Using the entries below, copy out all lines where "Johnson" is found.

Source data
------------------------

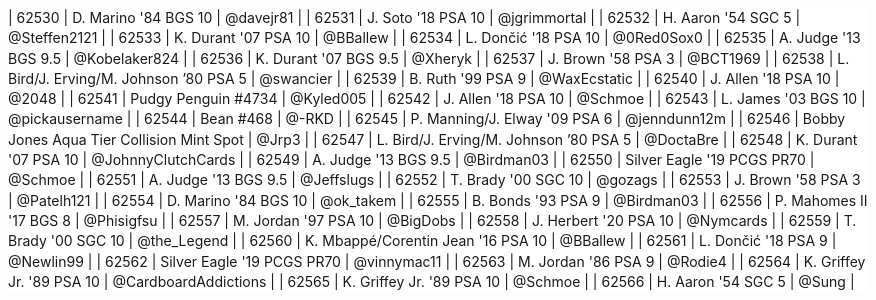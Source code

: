 | 62530 |  D. Marino &#039;84 BGS 10 | \@davejr81 |
| 62531 |  J. Soto &#039;18 PSA 10 | \@jgrimmortal |
| 62532 |  H. Aaron &#039;54 SGC 5 | \@Steffen2121 |
| 62533 |  K. Durant &#039;07 PSA 10 | \@BBallew |
| 62534 |  L. Dončić &#039;18 PSA 10 | \@0Red0Sox0 |
| 62535 |  A. Judge &#039;13 BGS 9.5 | \@Kobelaker824 |
| 62536 |  K. Durant &#039;07 BGS 9.5 | \@Xheryk |
| 62537 |  J. Brown &#039;58 PSA 3 | \@BCT1969 |
| 62538 |  L. Bird/J. Erving/M. Johnson ’80 PSA 5 | \@swancier |
| 62539 |  B. Ruth &#039;99 PSA 9 | \@WaxEcstatic |
| 62540 |  J. Allen &#039;18 PSA 10 | \@2048 |
| 62541 |  Pudgy Penguin #4734 | \@Kyled005 |
| 62542 |  J. Allen &#039;18 PSA 10 | \@Schmoe |
| 62543 |  L. James &#039;03 BGS 10 | \@pickausername |
| 62544 |  Bean #468 | \@-RKD |
| 62545 |  P. Manning/J. Elway &#039;09 PSA 6 | \@jenndunn12m |
| 62546 |  Bobby Jones Aqua Tier Collision Mint Spot | \@Jrp3 |
| 62547 |  L. Bird/J. Erving/M. Johnson ’80 PSA 5 | \@DoctaBre |
| 62548 |  K. Durant &#039;07 PSA 10 | \@JohnnyClutchCards |
| 62549 |  A. Judge &#039;13 BGS 9.5 | \@Birdman03 |
| 62550 |  Silver Eagle &#039;19 PCGS PR70 | \@Schmoe |
| 62551 |  A. Judge &#039;13 BGS 9.5 | \@Jeffslugs |
| 62552 |  T. Brady &#039;00 SGC 10 | \@gozags |
| 62553 |  J. Brown &#039;58 PSA 3 | \@Patelh121 |
| 62554 |  D. Marino &#039;84 BGS 10 | \@ok_takem |
| 62555 |  B. Bonds &#039;93 PSA 9 | \@Birdman03 |
| 62556 |  P. Mahomes II &#039;17 BGS 8 | \@Phisigfsu |
| 62557 |  M. Jordan &#039;97 PSA 10 | \@BigDobs |
| 62558 |  J. Herbert &#039;20 PSA 10 | \@Nymcards |
| 62559 |  T. Brady &#039;00 SGC 10 | \@the_Legend |
| 62560 |  K. Mbappé/Corentin Jean &#039;16 PSA 10 | \@BBallew |
| 62561 |  L. Dončić &#039;18 PSA 9 | \@Newlin99 |
| 62562 |  Silver Eagle &#039;19 PCGS PR70 | \@vinnymac11 |
| 62563 |  M. Jordan &#039;86 PSA 9 | \@Rodie4 |
| 62564 |  K. Griffey Jr. &#039;89 PSA 10 | \@CardboardAddictions |
| 62565 |  K. Griffey Jr. &#039;89 PSA 10 | \@Schmoe |
| 62566 |  H. Aaron &#039;54 SGC 5 | \@Sung |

------------------------

▸ **Worked solution**
| 62538 |  L. Bird/J. Erving/M. Johnson ’80 PSA 5 | \@swancier |
| 62547 |  L. Bird/J. Erving/M. Johnson ’80 PSA 5 | \@DoctaBre |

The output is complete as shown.